For many Island residents, the Coast Guard is a comfortable, innocuous presence. Coast Guard vessels and boats, usually painted a cheerful white, red and blue, are commonly seen in Vineyard waters. The service’s lighthouses provide guidance for mariners at night, and thousands of photo opportunities for tourists during the day.
In large part, though, the Coast Guard tends to be taken for granted. When out of sight, they are out of mind.
What is often forgotten is how these men and women routinely risk life and limb to save others. They take to heart a saying of those who served with a historical forebear, the U.S. Lifesaving Service: “You have to go out, but you don’t have to come back.”
Early last Friday morning, when most Islanders were asleep in their beds, the Coast Guard station at Menemsha received a distress call from the tugboat Canal Deluge, which was in the middle of Buzzards Bay. A fire had broken out in the tugboat’s engine room.
In minutes, a five-member crew was aboard the station’s rescue boat, speeding north to the burning tug.
Passing through Quicks Hole, they could spot the tugboat, which had become a ball of fire.
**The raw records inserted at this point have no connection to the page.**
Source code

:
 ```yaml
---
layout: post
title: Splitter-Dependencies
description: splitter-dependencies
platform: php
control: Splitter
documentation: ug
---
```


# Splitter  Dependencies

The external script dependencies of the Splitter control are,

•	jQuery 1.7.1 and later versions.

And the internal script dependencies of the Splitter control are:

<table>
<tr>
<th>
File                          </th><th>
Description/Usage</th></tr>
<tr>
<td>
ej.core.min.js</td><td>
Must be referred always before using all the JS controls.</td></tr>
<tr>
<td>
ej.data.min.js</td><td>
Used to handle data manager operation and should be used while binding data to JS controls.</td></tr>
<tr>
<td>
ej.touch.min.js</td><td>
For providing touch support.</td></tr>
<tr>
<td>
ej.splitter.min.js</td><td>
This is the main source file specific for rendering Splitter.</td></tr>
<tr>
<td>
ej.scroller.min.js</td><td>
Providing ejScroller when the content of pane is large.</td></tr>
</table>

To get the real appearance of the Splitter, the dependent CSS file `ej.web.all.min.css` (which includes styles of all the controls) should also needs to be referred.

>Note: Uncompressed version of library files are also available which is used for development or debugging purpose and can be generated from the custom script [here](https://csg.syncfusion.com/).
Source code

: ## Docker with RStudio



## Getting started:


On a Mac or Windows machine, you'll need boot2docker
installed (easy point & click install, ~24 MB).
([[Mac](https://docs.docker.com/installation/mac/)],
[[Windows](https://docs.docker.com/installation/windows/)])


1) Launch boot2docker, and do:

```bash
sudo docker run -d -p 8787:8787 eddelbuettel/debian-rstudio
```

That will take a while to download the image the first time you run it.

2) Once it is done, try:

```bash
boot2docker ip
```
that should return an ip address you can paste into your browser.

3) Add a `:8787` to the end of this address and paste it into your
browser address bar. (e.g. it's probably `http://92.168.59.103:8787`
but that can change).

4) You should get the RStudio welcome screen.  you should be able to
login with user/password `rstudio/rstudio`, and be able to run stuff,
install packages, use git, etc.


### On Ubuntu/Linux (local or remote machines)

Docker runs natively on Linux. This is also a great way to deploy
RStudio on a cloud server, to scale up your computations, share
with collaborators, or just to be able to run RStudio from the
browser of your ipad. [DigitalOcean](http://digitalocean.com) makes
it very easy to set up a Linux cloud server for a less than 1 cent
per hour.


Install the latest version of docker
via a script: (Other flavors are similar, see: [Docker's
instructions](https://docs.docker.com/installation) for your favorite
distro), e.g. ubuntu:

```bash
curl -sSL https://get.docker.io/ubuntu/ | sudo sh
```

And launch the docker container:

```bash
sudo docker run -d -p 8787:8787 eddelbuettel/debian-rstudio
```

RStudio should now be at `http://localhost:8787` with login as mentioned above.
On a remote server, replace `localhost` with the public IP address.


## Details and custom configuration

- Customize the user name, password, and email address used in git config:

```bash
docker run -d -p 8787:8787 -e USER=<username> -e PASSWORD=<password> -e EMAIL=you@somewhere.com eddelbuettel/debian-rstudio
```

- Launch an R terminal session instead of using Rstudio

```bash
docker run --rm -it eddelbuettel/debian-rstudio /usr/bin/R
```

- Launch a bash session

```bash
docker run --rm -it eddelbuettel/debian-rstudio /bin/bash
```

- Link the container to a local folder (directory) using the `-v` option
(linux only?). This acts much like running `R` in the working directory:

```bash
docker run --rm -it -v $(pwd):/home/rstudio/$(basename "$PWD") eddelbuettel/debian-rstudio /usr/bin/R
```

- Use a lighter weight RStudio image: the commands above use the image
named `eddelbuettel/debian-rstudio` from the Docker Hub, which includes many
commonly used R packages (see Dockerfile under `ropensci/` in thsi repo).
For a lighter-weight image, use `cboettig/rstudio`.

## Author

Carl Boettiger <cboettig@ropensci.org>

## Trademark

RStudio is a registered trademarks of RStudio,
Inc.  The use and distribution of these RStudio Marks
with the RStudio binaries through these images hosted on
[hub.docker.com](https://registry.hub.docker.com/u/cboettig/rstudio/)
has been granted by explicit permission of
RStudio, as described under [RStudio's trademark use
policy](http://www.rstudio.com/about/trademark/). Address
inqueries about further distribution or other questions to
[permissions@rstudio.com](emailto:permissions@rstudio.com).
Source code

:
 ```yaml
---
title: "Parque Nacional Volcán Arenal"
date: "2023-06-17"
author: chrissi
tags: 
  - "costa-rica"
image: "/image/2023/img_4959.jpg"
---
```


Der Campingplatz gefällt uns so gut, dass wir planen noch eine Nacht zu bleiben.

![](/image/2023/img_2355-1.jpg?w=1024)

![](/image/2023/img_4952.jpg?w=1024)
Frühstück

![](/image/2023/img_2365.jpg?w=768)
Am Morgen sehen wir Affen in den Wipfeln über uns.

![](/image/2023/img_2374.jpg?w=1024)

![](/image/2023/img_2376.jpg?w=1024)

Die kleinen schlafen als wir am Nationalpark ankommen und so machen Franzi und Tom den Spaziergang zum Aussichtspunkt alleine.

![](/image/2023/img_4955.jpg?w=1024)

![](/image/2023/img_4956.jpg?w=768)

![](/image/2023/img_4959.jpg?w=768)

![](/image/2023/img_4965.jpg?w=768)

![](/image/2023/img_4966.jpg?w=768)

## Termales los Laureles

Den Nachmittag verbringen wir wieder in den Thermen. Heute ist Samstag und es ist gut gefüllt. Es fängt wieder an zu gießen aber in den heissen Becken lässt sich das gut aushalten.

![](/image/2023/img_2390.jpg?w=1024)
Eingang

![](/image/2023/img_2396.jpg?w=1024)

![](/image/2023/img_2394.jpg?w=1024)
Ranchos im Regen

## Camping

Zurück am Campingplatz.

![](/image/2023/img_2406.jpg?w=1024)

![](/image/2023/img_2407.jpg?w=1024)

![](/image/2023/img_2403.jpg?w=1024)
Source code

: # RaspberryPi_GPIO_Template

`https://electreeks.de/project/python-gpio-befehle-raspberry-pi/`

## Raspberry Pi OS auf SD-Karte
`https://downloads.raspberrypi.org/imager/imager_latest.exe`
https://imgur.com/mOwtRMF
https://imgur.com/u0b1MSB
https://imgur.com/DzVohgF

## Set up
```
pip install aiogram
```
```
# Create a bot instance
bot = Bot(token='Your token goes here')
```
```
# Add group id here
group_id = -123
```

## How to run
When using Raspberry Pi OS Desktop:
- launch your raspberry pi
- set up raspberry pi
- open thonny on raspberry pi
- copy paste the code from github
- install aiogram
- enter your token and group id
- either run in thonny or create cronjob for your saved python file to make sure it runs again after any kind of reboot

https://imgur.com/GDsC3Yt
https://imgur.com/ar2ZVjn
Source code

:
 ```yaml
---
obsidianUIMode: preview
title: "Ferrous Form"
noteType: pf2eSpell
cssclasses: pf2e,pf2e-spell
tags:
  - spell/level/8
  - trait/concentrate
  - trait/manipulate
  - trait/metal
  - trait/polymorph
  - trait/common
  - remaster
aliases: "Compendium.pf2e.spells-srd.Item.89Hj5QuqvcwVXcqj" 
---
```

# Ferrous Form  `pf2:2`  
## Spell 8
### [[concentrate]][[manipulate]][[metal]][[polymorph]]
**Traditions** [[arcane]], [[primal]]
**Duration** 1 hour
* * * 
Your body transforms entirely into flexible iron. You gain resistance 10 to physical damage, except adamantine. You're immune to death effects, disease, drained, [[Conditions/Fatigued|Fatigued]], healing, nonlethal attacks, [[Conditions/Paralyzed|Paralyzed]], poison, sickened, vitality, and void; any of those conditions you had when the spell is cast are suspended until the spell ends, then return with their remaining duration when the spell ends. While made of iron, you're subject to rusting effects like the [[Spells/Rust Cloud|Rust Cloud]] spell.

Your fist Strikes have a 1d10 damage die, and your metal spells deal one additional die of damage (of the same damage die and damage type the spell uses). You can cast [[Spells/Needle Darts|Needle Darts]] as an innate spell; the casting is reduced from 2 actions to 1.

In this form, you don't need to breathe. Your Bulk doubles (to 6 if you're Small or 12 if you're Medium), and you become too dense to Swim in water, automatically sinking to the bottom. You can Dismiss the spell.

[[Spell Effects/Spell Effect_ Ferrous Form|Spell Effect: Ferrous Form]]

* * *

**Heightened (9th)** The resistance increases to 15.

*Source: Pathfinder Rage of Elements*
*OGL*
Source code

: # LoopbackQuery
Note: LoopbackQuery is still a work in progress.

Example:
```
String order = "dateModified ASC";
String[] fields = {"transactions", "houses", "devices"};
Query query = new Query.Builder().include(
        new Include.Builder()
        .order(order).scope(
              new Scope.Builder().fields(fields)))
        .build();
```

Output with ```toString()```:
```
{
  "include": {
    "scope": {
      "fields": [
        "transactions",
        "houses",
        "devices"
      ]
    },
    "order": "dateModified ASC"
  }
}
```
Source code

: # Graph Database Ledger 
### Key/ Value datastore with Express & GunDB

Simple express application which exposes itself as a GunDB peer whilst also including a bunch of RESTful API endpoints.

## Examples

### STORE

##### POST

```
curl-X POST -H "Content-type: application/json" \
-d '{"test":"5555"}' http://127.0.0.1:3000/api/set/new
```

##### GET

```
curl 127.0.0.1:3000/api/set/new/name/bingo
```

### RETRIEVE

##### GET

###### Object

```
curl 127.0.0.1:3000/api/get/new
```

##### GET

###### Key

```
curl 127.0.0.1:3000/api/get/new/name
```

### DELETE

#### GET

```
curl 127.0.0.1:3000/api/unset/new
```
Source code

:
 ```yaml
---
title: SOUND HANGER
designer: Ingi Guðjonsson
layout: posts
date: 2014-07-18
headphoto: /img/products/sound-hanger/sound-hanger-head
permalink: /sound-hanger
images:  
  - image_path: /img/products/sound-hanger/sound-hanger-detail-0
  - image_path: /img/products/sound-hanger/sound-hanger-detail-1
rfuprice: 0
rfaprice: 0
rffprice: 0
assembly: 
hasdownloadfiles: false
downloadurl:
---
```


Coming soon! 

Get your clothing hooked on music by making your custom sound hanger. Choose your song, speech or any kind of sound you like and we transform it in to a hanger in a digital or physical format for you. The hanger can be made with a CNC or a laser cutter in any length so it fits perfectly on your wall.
The Menemsha boat came up to the bow of the tugboat, with the Coast Guardsmen taking the crew members off the burning vessel. All three of the tug’s crew were unharmed.
The rescue boat backed away after the third crew member was rescued — just in time, as it turned out. The Canal Deluge exploded.
“We got them in the nick of time,” coxswain William P. Robertson said. “If we had been a minute too late, the tug would have exploded and we would have been right alongside.”
It was just another day’s work for the Coast Guard, where heroism at a moment’s notice is an inherent part of the job. In a fiery night on Buzzards Bay, the Menemsha crew had lived up to the motto of the Coast Guard: Semper Paratus — Always Prepared.